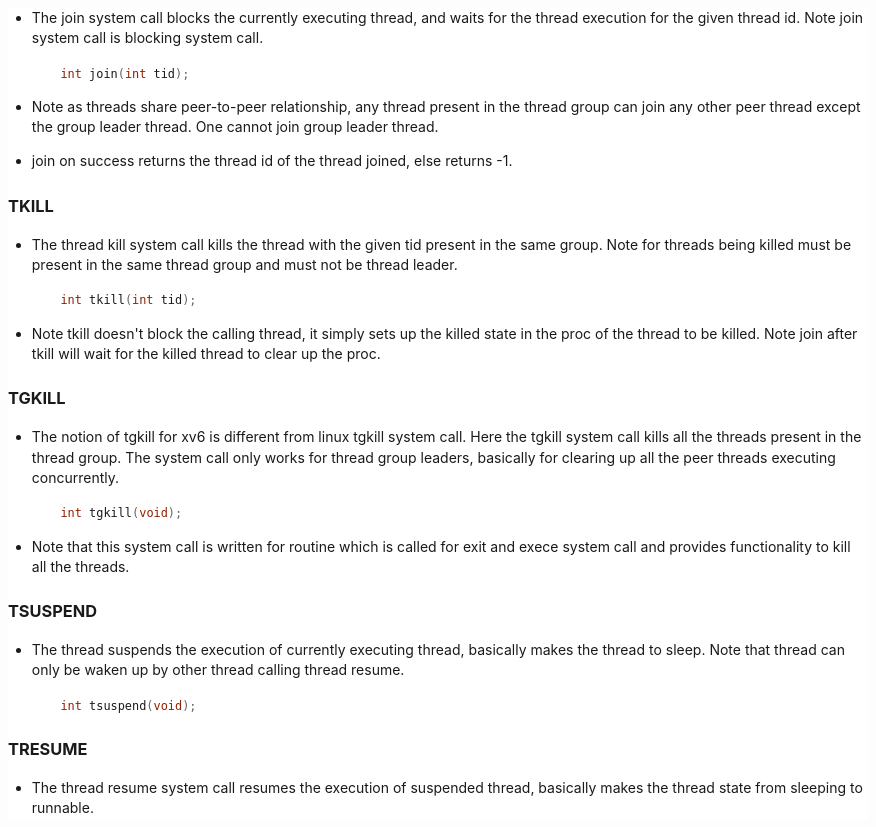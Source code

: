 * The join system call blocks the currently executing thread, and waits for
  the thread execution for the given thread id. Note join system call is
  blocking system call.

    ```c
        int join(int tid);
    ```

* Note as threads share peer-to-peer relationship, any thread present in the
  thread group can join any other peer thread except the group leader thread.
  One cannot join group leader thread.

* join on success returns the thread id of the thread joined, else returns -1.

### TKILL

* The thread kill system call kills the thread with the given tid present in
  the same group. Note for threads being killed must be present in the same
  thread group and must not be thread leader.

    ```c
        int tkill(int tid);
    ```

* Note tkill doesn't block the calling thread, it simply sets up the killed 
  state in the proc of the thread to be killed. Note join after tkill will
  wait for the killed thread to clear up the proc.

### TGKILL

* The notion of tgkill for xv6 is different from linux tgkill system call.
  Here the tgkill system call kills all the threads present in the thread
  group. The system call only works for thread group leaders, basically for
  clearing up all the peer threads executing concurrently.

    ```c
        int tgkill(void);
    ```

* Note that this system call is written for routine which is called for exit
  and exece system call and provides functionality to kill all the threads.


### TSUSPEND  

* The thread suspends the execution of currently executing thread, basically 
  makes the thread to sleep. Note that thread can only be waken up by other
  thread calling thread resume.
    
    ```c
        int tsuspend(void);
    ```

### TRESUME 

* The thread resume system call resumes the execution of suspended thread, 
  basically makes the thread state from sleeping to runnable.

---

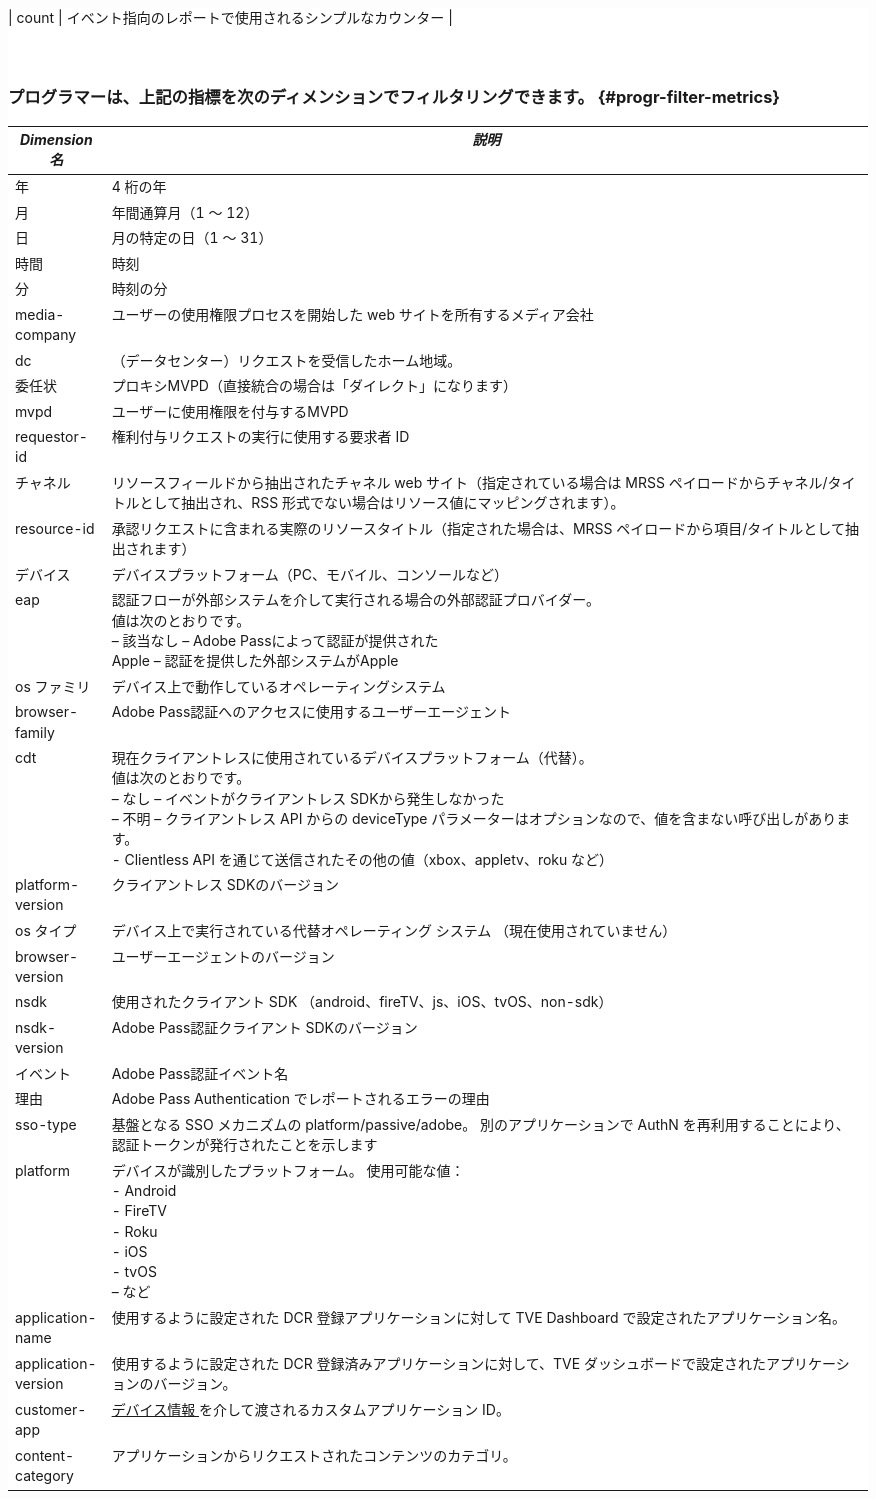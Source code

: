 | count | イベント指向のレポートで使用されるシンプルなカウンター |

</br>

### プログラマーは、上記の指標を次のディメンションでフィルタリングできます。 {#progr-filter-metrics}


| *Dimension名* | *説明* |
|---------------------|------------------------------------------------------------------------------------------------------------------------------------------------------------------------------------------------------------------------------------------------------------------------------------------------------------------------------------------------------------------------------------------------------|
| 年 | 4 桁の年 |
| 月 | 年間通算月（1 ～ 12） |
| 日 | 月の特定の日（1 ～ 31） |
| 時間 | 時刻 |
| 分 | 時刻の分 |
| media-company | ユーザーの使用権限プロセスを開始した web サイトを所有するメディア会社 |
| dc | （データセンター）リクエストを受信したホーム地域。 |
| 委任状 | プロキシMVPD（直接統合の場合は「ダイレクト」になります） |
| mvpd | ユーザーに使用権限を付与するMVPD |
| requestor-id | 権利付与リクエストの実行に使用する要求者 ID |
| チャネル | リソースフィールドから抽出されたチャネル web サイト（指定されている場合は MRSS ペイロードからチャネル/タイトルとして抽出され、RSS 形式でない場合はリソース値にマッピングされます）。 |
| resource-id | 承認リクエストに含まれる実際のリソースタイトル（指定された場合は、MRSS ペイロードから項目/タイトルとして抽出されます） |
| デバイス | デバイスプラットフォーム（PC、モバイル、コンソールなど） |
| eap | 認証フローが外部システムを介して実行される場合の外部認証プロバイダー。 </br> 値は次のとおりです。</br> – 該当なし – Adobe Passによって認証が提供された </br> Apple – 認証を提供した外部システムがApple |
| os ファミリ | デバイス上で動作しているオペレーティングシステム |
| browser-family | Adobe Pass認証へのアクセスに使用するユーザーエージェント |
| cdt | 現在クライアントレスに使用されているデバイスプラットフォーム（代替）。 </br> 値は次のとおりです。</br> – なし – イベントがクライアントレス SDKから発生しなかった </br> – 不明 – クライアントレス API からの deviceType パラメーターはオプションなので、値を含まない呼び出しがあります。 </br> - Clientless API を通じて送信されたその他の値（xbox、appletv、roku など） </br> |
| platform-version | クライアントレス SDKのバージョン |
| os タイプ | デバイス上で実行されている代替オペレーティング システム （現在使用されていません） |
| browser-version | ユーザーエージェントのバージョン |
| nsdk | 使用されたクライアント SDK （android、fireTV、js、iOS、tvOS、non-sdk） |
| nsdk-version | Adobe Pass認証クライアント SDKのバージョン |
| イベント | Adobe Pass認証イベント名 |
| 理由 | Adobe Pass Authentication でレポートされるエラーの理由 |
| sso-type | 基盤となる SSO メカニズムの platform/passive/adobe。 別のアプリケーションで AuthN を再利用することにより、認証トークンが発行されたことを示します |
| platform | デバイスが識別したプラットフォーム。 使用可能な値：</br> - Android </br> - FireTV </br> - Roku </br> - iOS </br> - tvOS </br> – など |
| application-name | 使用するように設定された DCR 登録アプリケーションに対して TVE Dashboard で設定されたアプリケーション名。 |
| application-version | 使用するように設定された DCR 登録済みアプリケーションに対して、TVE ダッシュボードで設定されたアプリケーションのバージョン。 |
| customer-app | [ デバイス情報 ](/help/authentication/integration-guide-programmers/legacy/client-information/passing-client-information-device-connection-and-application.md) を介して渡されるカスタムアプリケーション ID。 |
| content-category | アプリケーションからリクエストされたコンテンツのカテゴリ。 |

==

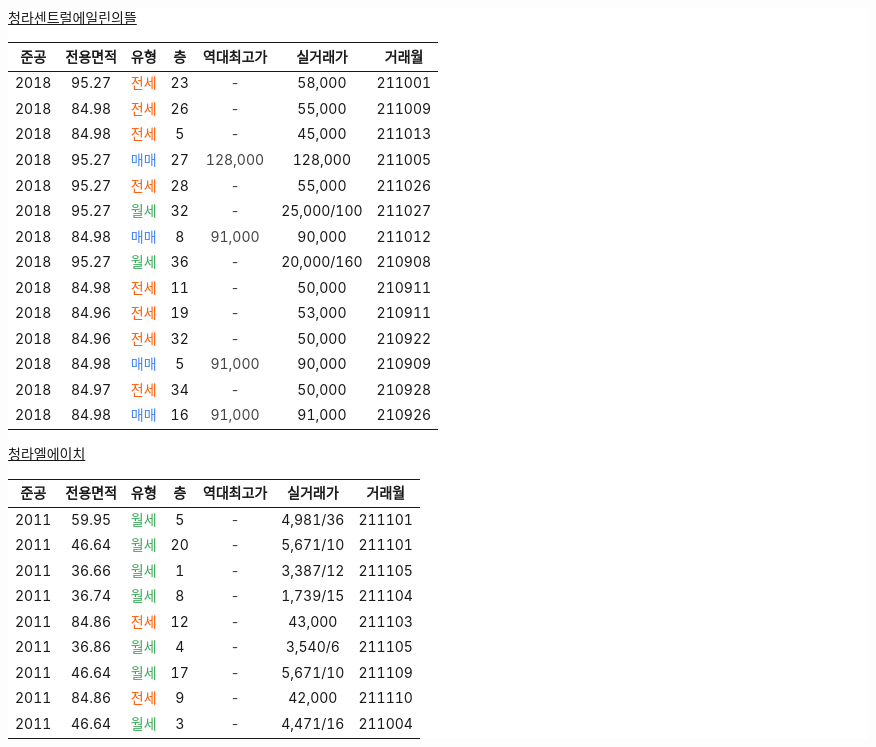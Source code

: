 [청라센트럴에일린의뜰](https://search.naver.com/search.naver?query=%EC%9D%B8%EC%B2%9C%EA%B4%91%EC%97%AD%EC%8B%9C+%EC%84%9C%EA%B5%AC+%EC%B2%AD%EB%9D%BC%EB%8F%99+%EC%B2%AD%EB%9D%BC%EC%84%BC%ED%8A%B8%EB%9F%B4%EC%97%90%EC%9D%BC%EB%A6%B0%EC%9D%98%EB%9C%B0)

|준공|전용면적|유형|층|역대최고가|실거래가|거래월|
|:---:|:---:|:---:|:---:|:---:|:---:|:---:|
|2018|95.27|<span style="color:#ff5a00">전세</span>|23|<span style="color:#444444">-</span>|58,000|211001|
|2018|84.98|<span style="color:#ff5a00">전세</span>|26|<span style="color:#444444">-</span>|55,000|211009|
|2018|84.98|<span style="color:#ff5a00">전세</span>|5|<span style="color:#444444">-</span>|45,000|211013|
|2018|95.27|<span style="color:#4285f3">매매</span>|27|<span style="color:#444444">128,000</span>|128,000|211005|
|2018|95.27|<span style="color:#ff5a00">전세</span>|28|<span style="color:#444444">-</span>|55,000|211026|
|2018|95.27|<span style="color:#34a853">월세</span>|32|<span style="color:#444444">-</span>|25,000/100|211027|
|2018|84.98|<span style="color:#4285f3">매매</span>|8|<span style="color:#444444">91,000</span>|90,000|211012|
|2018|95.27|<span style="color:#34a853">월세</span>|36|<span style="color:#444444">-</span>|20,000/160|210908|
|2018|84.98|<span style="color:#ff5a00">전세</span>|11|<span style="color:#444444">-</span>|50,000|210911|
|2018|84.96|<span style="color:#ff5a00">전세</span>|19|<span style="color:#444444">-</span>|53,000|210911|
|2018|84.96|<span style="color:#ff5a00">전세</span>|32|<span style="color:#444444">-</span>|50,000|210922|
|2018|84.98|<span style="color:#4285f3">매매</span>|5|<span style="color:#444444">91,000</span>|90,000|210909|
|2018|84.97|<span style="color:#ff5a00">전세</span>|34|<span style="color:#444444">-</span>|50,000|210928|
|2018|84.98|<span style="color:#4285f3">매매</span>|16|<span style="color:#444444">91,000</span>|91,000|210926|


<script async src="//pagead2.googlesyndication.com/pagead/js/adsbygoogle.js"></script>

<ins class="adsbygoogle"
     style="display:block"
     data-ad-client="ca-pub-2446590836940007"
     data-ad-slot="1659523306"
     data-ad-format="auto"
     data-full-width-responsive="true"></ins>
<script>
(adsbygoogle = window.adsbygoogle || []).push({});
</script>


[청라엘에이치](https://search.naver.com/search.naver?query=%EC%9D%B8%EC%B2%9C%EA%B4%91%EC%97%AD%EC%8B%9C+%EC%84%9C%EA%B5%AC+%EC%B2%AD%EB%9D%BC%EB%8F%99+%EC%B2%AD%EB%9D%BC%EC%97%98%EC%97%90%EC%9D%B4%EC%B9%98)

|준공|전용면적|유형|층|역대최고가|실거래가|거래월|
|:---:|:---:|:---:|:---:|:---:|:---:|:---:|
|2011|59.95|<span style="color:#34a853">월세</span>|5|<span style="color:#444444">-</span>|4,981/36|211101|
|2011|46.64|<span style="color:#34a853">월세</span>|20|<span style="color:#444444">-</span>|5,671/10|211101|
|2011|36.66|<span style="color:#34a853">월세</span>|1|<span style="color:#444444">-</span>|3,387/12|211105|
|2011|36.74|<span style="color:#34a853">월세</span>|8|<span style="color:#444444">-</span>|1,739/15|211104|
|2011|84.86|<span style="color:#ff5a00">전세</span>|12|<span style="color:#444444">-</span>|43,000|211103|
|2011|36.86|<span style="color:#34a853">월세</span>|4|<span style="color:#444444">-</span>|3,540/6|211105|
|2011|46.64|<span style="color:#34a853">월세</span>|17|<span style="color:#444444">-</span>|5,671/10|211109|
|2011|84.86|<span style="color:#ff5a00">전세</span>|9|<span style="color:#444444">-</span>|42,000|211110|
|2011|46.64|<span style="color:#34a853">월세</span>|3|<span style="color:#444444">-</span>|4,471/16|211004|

- **Exercise instructions**
Wherever the line holding "Pass認証クライアント SDKのバージョン |" falls in the entries above, copy exactly from it through the line holding "登録済みアプリケーションに対して、TVE ダッシュボードで設定されたアプリケーションのバージョン。 |", inclusive, and add nothing.

- **Response for this exercise**
| nsdk-version | Adobe Pass認証クライアント SDKのバージョン |
| イベント | Adobe Pass認証イベント名 |
| 理由 | Adobe Pass Authentication でレポートされるエラーの理由 |
| sso-type | 基盤となる SSO メカニズムの platform/passive/adobe。 別のアプリケーションで AuthN を再利用することにより、認証トークンが発行されたことを示します |
| platform | デバイスが識別したプラットフォーム。 使用可能な値：</br> - Android </br> - FireTV </br> - Roku </br> - iOS </br> - tvOS </br> – など |
| application-name | 使用するように設定された DCR 登録アプリケーションに対して TVE Dashboard で設定されたアプリケーション名。 |
| application-version | 使用するように設定された DCR 登録済みアプリケーションに対して、TVE ダッシュボードで設定されたアプリケーションのバージョン。 |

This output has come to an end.